TEMYİZ EDENİN İDDİALARI : Davacı tarafından, davalı idare tarafından hakkında meslekten çıkarma kararı verilmesinin mümkün olmadığı, meslekteki son görev ve unvanının Yargıtay üyeliği olduğu, uygulanma imkan ve ihtimali olmayan bir şekilde Yargıtay tetkik hakimliğine atamasının yapıldığı, ... Ceza Dairesince yapılan yargılamada adil yargılanma hakkının ihlal edildiği, HSK seçimi öncesinde tüm hakim ve savcıların fişlendiği, hakkında yapılan ceza yargılamasında, gerekçesiz olarak ByLock kullanıcısı olduğunun kabul edildiği, bu konudaki verilere ilişkin taleplerinin keyfi olarak reddedildiği, hakimlerin belli suç kategorisiyle mücadele gibi bir görevinin bulunmadığı, itirafçı sanıkların yargılama aşamasında vermiş oldukları ifadelerinde şahsıyla ilgili önceki beyanlarının doğru olmadığını ifade etmelerine ve bu beyanlar mahkumiyet gerekçesinde yer almamasına rağmen Dairece verilen ret kararı gerekçesinde bu beyanlara yer verildiği, ceza yargılamasında esas alınmayan beyanların Dairece esas alındığı, dava konusu işlemde şahsıyla hiçbir ilgisi bulunmayan değerlendirmelerin bulunduğu, temyize konu karara dayanak olarak kabul edilen bulguların işlem tarihinde mevcut olmadığı, işlemin tesisi aşamasında tarafına savunma hakkının tanınmadığı ve kararda bu hususa değinilmediği, usul, yasa, AİHS kapsamında adil yargılanma ilkelerine açıkça aykırı olduğu belirtilerek Daire kararının bozulması gerektiği ileri sürülmektedir.
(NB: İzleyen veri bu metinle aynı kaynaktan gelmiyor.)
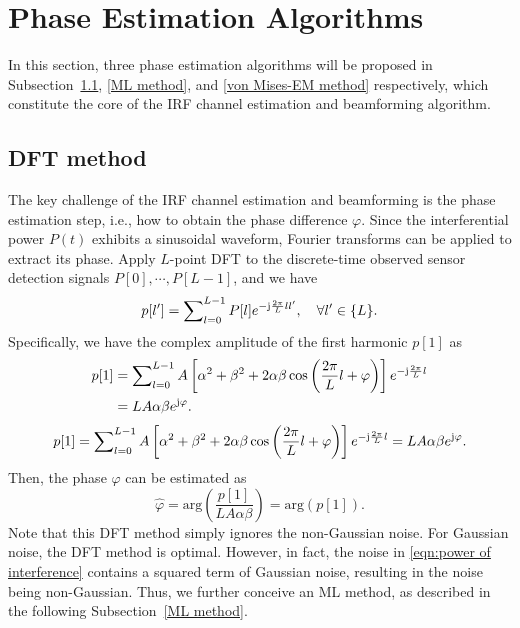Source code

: \documentclass[journal,twocolumn]{IEEEtran}
\theoremstyle{nonumberplain}
\def \arg {\text{arg}}
\begin{document}
    
\section{Phase Estimation Algorithms}
In this section, three phase estimation algorithms will be proposed in Subsection~\ref{DFT method}, \ref{ML method}, and \ref{von Mises-EM method} respectively, which constitute the core of the \ac{IRF} channel estimation and beamforming algorithm.

\subsection{DFT method}  \label{DFT method}
    The key challenge of the IRF channel estimation and beamforming is the phase estimation step, i.e., how to obtain the phase difference $\varphi$. Since the interferential power $P(t)$ exhibits a sinusoidal waveform, Fourier transforms can be applied to extract its phase. Apply $L$-point \ac{DFT} to the discrete-time  observed sensor detection signals $P[0],\cdots ,P[L-1]$, and we have
    \begin{equation}
        \label{DFT}
        p[l']=\sum\nolimits_{l=0}^{L-1}P[l]e^{-{\rm j}\frac{2\pi}{L}ll'},\quad \forall l'\in \{L\}.
    \end{equation}
    Specifically, we have the complex amplitude of the first harmonic $p[1]$ as 
    \ifx\onecol\undefined
        \begin{equation} \label{DFT l=1}
            \begin{aligned}
                p[1]&=\sum\nolimits_{l=0}^{L-1}A\left[\alpha^{2}+\beta^{2}+2\alpha\beta\cos\left(\frac{2\pi}{L}l+\varphi\right)\right]e^{-{\rm j}\frac{2\pi}{L}l}\\
                &=LA\alpha\beta  e^{{\rm j}\varphi}.
            \end{aligned}
        \end{equation}
    \else 
        \begin{equation}
            \label{DFT l=1}
            p[1]=\sum\nolimits_{l=0}^{L-1}A\left[\alpha^{2}+\beta^{2}+2\alpha\beta\cos\left(\frac{2\pi}{L}l+\varphi\right)\right]e^{-{\rm j}\frac{2\pi}{L}l}=LA\alpha\beta  e^{{\rm j}\varphi}.
        \end{equation}
    \fi
    Then, the phase $\varphi$ can be estimated as
    \begin{equation}
        \label{LS estimate result}
        \hat{\varphi}=\arg\left(\frac{p[1]}{LA\alpha\beta}\right) = \arg\left(p[1]\right).
    \end{equation}
    Note that this DFT method simply ignores the non-Gaussian noise. For Gaussian noise, the DFT method is optimal. However, in fact, the noise in \eqref{eqn:power of interference} contains a squared term of Gaussian noise, resulting in the noise being non-Gaussian. Thus, we further conceive an ML method, as described in the following Subsection~\ref{ML method}. 
\end{document}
KARŞI TARAFIN SAVUNMASI : Davalı idare tarafından, Danıştay Beşinci Dairesince verilen kararın usul ve hukuka uygun bulunduğu ve temyiz dilekçesinde öne sürülen nedenlerin, kararın bozulmasını gerektirecek nitelikte olmadığı belirtilerek temyiz isteminin reddi gerektiği savunulmaktadır.
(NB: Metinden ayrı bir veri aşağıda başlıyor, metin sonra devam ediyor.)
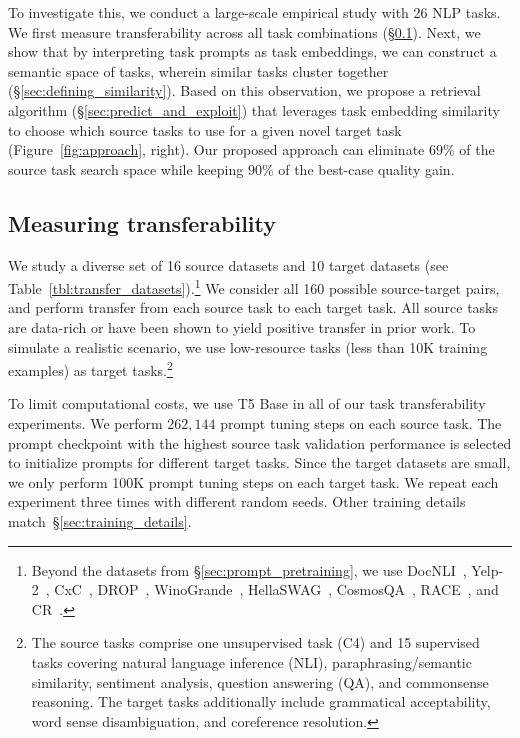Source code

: To investigate this, we conduct a large-scale empirical study with 26 {\small \sc NLP} tasks. We first measure transferability across all task combinations (\S\ref{sec:measuring_transferability}). Next, we show that by interpreting task prompts as task embeddings, we can construct a semantic space of tasks, wherein similar tasks cluster together (\S\ref{sec:defining_similarity}). Based on this observation, we propose a retrieval algorithm (\S\ref{sec:predict_and_exploit}) that leverages task embedding similarity to choose which source tasks to use for a given novel target task (Figure~\ref{fig:approach}, right). Our proposed approach can eliminate $69$\% of the source task search space while keeping $90$\% of the best-case quality gain. 

\subsection{Measuring transferability}
\label{sec:measuring_transferability}

We study a diverse set of 16 source datasets and 10 target datasets (see Table~\ref{tbl:transfer_datasets}).\footnote{Beyond the datasets from \S\ref{sec:prompt_pretraining}, we use {\scriptsize \sc DocNLI}~\cite{WYin21}, {\scriptsize \sc Yelp-2}~\cite{XZhang15}, {\scriptsize \sc CxC}~\cite{ZParekh21}, {\scriptsize \sc DROP}~\cite{DDua19}, {\scriptsize \sc WinoGrande}~\cite{KSakaguchi20}, {\scriptsize \sc HellaSWAG}~\cite{RZellers19}, {\scriptsize \sc CosmosQA}~\cite{LHuang19}, {\scriptsize \sc RACE}~\cite{GLai17}, and {\scriptsize \sc CR}~\cite{MHu04}.} We consider all 160 possible source-target pairs, and perform transfer from each source task to each target task. All source tasks are data-rich or have been shown to yield positive transfer in prior work. To simulate a realistic scenario, we use low-resource tasks (less than 10K training examples) as target tasks.\footnote{The source tasks comprise one unsupervised task ({\scriptsize \sc C4}) and 15 supervised tasks covering natural language inference ({\scriptsize \sc NLI}), paraphrasing/semantic similarity, sentiment analysis, question answering ({\scriptsize \sc QA}), and commonsense reasoning. The target tasks additionally include grammatical acceptability, word sense disambiguation, and coreference resolution.} 

To limit computational costs, we use {\small \sc T5 Base} in all of our task transferability experiments. We perform $262{,}144$ prompt tuning steps on each source task. The prompt checkpoint with the highest source task validation performance is selected to initialize prompts for different target tasks. Since the target datasets are small, we only perform 100K prompt tuning steps on each target task. We repeat each experiment three times with different random seeds. Other training details match~\S\ref{sec:training_details}.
DANIŞTAY TETKİK HÂKİMİ ...'ÜN DÜŞÜNCESİ : Temyiz isteminin reddi ile Daire kararının onanması gerektiği düşünülmektedir.
TÜRK MİLLETİ ADINA
Karar veren Danıştay İdari Dava Daireleri Kurulunca, Tetkik Hâkiminin açıklamaları dinlendikten ve dosyadaki belgeler incelendikten sonra gereği görüşüldü:
HUKUKİ DEĞERLENDİRME :
Danıştay dava dairelerinin nihai kararlarının temyizen incelenerek bozulması, 2577 sayılı İdari Yargılama Usulü Kanunu'nun 49. maddesinde yer alan;
"a) Görev ve yetki dışında bir işe bakılmış olması,
b) Hukuka aykırı karar verilmesi,
c) Usul hükümlerinin uygulanmasında kararı etkileyebilecek nitelikte hata veya eksikliklerin bulunması" sebeplerinden birinin varlığı hâlinde mümkündür.
Temyizen incelenen karar usul ve hukuka uygun olup, temyiz dilekçesinde ileri sürülen iddialar kararın bozulmasını gerektirecek nitelikte görülmemiştir.
KARAR SONUCU :
Açıklanan nedenlerle;
1. Davacının temyiz isteminin reddine,
2. Davanın yukarıda özetlenen gerekçeyle reddine ilişkin Danıştay Beşinci Dairesinin temyize konu 27/05/2021 tarih ve E:2017/4702, K:2021/1596 sayılı kararının ONANMASINA,
3. Adli yardım kararından dolayı ertelenmiş olan temyiz aşamasına ilişkin yargılama giderlerinin, 6100 sayılı Hukuk Muhakemeleri Kanunu'nun 339. maddesinin 1. fıkrası uyarınca davacıdan tahsili için Dairesince müzekkere yazılmasına,
4. Kesin olarak, 14/04/2022 tarihinde oybirliği ile karar verildi.